>>>
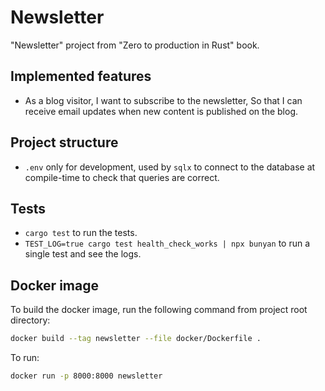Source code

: # Newsletter

"Newsletter" project from "Zero to production in Rust" book.

## Implemented features

- As a blog visitor, I want to subscribe to the newsletter, So that I can
  receive email updates when new content is published on the blog.

## Project structure

- `.env` only for development, used by `sqlx` to connect to the database at
  compile-time to check that queries are correct.

## Tests

- `cargo test` to run the tests.
- `TEST_LOG=true cargo test health_check_works | npx bunyan` to run a single
  test
  and see the logs.

## Docker image

To build the docker image, run the following command from project root
directory:

```bash
docker build --tag newsletter --file docker/Dockerfile .
```

To run:

```bash
docker run -p 8000:8000 newsletter
```
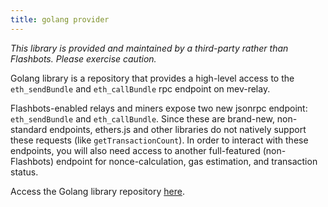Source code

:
 ```yaml
---
title: golang provider
---
```

_This library is provided and maintained by a third-party rather than Flashbots. Please exercise caution._

Golang library is a repository that provides a high-level access to the `eth_sendBundle` and `eth_callBundle` rpc endpoint on mev-relay.

Flashbots-enabled relays and miners expose two new jsonrpc endpoint: `eth_sendBundle` and `eth_callBundle`. Since these are brand-new, non-standard endpoints, ethers.js and other libraries do not natively support these requests (like `getTransactionCount`). In order to interact with these endpoints, you will also need access to another full-featured (non-Flashbots) endpoint for nonce-calculation, gas estimation, and transaction status.

Access the Golang library repository [here](https://github.com/cryptoriums/flashbot).
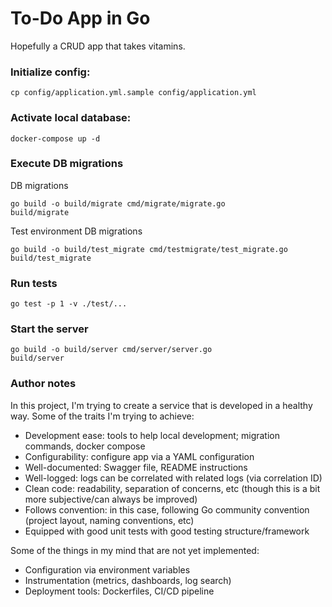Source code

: # To-Do App in Go

Hopefully a CRUD app that takes vitamins.

### Initialize config:

```
cp config/application.yml.sample config/application.yml
```

### Activate local database:

```
docker-compose up -d
```

### Execute DB migrations

DB migrations
```
go build -o build/migrate cmd/migrate/migrate.go
build/migrate
```

Test environment DB migrations
```
go build -o build/test_migrate cmd/testmigrate/test_migrate.go
build/test_migrate
```

### Run tests

```
go test -p 1 -v ./test/...
```

### Start the server

```
go build -o build/server cmd/server/server.go
build/server
```

### Author notes

In this project, I'm trying to create a service that is developed in a healthy way. Some of the traits I'm trying to achieve:
- Development ease: tools to help local development; migration commands, docker compose
- Configurability: configure app via a YAML configuration
- Well-documented: Swagger file, README instructions
- Well-logged: logs can be correlated with related logs (via correlation ID)
- Clean code: readability, separation of concerns, etc (though this is a bit more subjective/can always be improved)
- Follows convention: in this case, following Go community convention (project layout, naming conventions, etc)
- Equipped with good unit tests with good testing structure/framework

Some of the things in my mind that are not yet implemented:
- Configuration via environment variables
- Instrumentation (metrics, dashboards, log search)
- Deployment tools: Dockerfiles, CI/CD pipeline
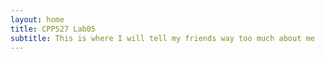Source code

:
 ```yaml
---
layout: home
title: CPP527 Lab05
subtitle: This is where I will tell my friends way too much about me
---
```

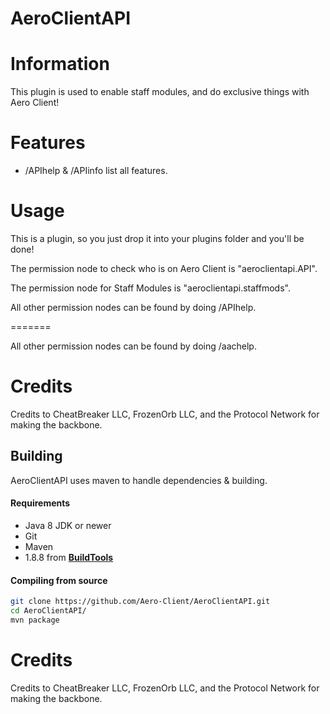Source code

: # AeroClientAPI

# Information


This plugin is used to enable staff modules, and do exclusive things with Aero Client! 


# Features

- /APIhelp & /APIinfo list all features.

# Usage

This is a plugin, so you just drop it into your plugins folder and you'll be done!

The permission node to check who is on Aero Client is "aeroclientapi.API".

The permission node for Staff Modules is "aeroclientapi.staffmods".

All other permission nodes can be found by doing /APIhelp.

=======

All other permission nodes can be found by doing /aachelp.

# Credits

Credits to CheatBreaker LLC, FrozenOrb LLC, and the Protocol Network for making the backbone.


## Building
AeroClientAPI uses maven to handle dependencies & building.

#### Requirements
* Java 8 JDK or newer
* Git
* Maven
* 1.8.8 from [**BuildTools**](https://www.spigotmc.org/wiki/buildtools/#1-8-8)


#### Compiling from source


```sh
git clone https://github.com/Aero-Client/AeroClientAPI.git
cd AeroClientAPI/
mvn package
```


# Credits

Credits to CheatBreaker LLC, FrozenOrb LLC, and the Protocol Network for making the backbone.
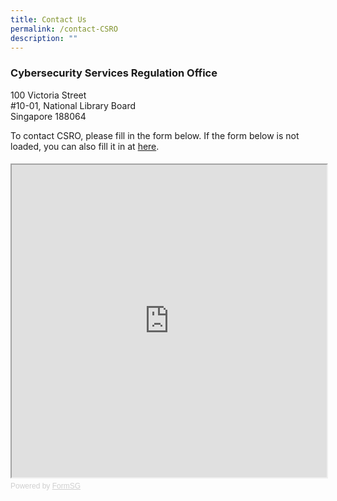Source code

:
 ```yaml
---
title: Contact Us
permalink: /contact-CSRO
description: ""
---
```



### Cybersecurity Services Regulation Office
100 Victoria Street
<br>#10-01, National Library Board
<br>Singapore 188064

To contact CSRO, please fill in the form below. If the form below is not loaded, you can also fill it in at <a href="https://form.gov.sg/62271c618eac560016a163de">here</a>.</div>

<div style="font-family:Sans-Serif;font-size:15px;color:#000;opacity:0.9;padding-top:5px;padding-bottom:8px">

<!-- Change the width and height values to suit you best -->
<iframe id="iframe" src="https://form.gov.sg/62271c618eac560016a163de" style="width:100%;height:500px"></iframe>

<div style="font-family:Sans-Serif;font-size:12px;color:#999;opacity:0.5;padding-top:5px">Powered by <a href="https://form.gov.sg" style="color: #999">FormSG</a></div>
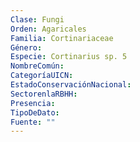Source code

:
 ```yaml
---
Clase: Fungi
Orden: Agaricales
Familia: Cortinariaceae
Género: 
Especie: Cortinarius sp. 5
NombreComún: 
CategoríaUICN: 
EstadoConservaciónNacional: 
SectorenlaRBHH: 
Presencia: 
TipoDeDato: 
Fuente: ""
---
```

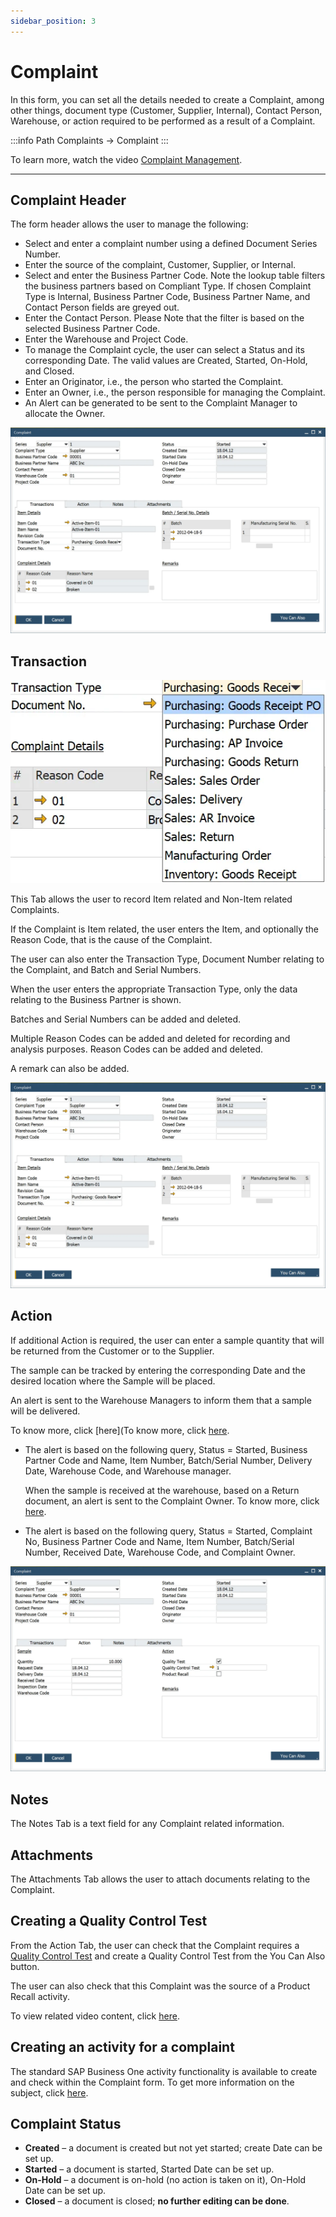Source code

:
 ```yaml
---
sidebar_position: 3
---
```


# Complaint

In this form, you can set all the details needed to create a Complaint, among other things, document type (Customer, Supplier, Internal), Contact Person, Warehouse, or action required to be performed as a result of a Complaint.

:::info Path
    Complaints → Complaint
:::

To learn more, watch the video [Complaint Management](https://www.youtube.com/watch?v=8TnHJo3e7cg).

---

## Complaint Header

The form header allows the user to manage the following:

- Select and enter a complaint number using a defined Document Series Number.
- Enter the source of the complaint, Customer, Supplier, or Internal.
- Select and enter the Business Partner Code. Note the lookup table filters the business partners based on Compliant Type. If chosen Complaint Type is Internal, Business Partner Code, Business Partner Name, and Contact Person fields are greyed out.
- Enter the Contact Person. Please Note that the filter is based on the selected Business Partner Code.
- Enter the Warehouse and Project Code.
- To manage the Complaint cycle, the user can select a Status and its corresponding Date. The valid values are Created, Started, On-Hold, and Closed.
- Enter an Originator, i.e., the person who started the Complaint.
- Enter an Owner, i.e., the person responsible for managing the Complaint.
- An Alert can be generated to be sent to the Complaint Manager to allocate the Owner.

![Complaint](./media/complaint/complaint-1.webp)

## Transaction

![Transactions](./media/complaint/complaint-transactions.webp)

This Tab allows the user to record Item related and Non-Item related Complaints.

If the Complaint is Item related, the user enters the Item, and optionally the Reason Code, that is the cause of the Complaint.

The user can also enter the Transaction Type, Document Number relating to the Complaint, and Batch and Serial Numbers.

When the user enters the appropriate Transaction Type, only the data relating to the Business Partner is shown.

Batches and Serial Numbers can be added and deleted.

Multiple Reason Codes can be added and deleted for recording and analysis purposes. Reason Codes can be added and deleted.

A remark can also be added.

![Complaint](./media/complaint/complaint-2.webp)

## Action

If additional Action is required, the user can enter a sample quantity that will be returned from the Customer or to the Supplier.

The sample can be tracked by entering the corresponding Date and the desired location where the Sample will be placed.

An alert is sent to the Warehouse Managers to inform them that a sample will be delivered.

To know more, click [here](To know more, click [here](https://www.youtube.com/watch?v=GFsTGB9Gc40).

- The alert is based on the following query, Status = Started, Business Partner Code and Name, Item Number, Batch/Serial Number, Delivery Date, Warehouse Code, and Warehouse manager.

    When the sample is received at the warehouse, based on a Return document, an alert is sent to the Complaint Owner.
    To know more, click [here](https://www.youtube.com/watch?v=GFsTGB9Gc40).

- The alert is based on the following query, Status = Started, Complaint No, Business Partner Code and Name, Item Number, Batch/Serial Number, Received Date, Warehouse Code, and Complaint Owner.

![Complaint Action](./media/complaint/complaint-action.webp)

## Notes

The Notes Tab is a text field for any Complaint related information.

## Attachments

The Attachments Tab allows the user to attach documents relating to the Complaint.

## Creating a Quality Control Test

From the Action Tab, the user can check that the Complaint requires a [Quality Control Test](../quality-control/quality-control-test/overview.md) and create a Quality Control Test from the You Can Also button.

The user can also check that this Complaint was the source of a Product Recall activity.

To view related video content, click [here](https://www.youtube.com/watch?v=MtuKARV-QWM).

## Creating an activity for a complaint

The standard SAP Business One activity functionality is available to create and check within the Complaint form. To get more information on the subject, click [here](../activities-for-processforce-documents.md).

## Complaint Status

- **Created** – a document is created but not yet started; create Date can be set up.
- **Started** – a document is started, Started Date can be set up.
- **On-Hold** – a document is on-hold (no action is taken on it), On-Hold Date can be set up.
- **Closed** – a document is closed; **no further editing can be done**.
<<<
§ **PROBLEM DETAILS**: Of the entries listed above, reproduce only the lines starting at the line containing "When the sample" and ending at the line containing "## Creating an activity for a complaint". Include both, exactly as they stand.

§ **ANSWER TO THE PROBLEM**:
    When the sample is received at the warehouse, based on a Return document, an alert is sent to the Complaint Owner.
    To know more, click [here](https://www.youtube.com/watch?v=GFsTGB9Gc40).

- The alert is based on the following query, Status = Started, Complaint No, Business Partner Code and Name, Item Number, Batch/Serial Number, Received Date, Warehouse Code, and Complaint Owner.

![Complaint Action](./media/complaint/complaint-action.webp)

## Notes

The Notes Tab is a text field for any Complaint related information.

## Attachments

The Attachments Tab allows the user to attach documents relating to the Complaint.

## Creating a Quality Control Test

From the Action Tab, the user can check that the Complaint requires a [Quality Control Test](../quality-control/quality-control-test/overview.md) and create a Quality Control Test from the You Can Also button.

The user can also check that this Complaint was the source of a Product Recall activity.

To view related video content, click [here](https://www.youtube.com/watch?v=MtuKARV-QWM).

## Creating an activity for a complaint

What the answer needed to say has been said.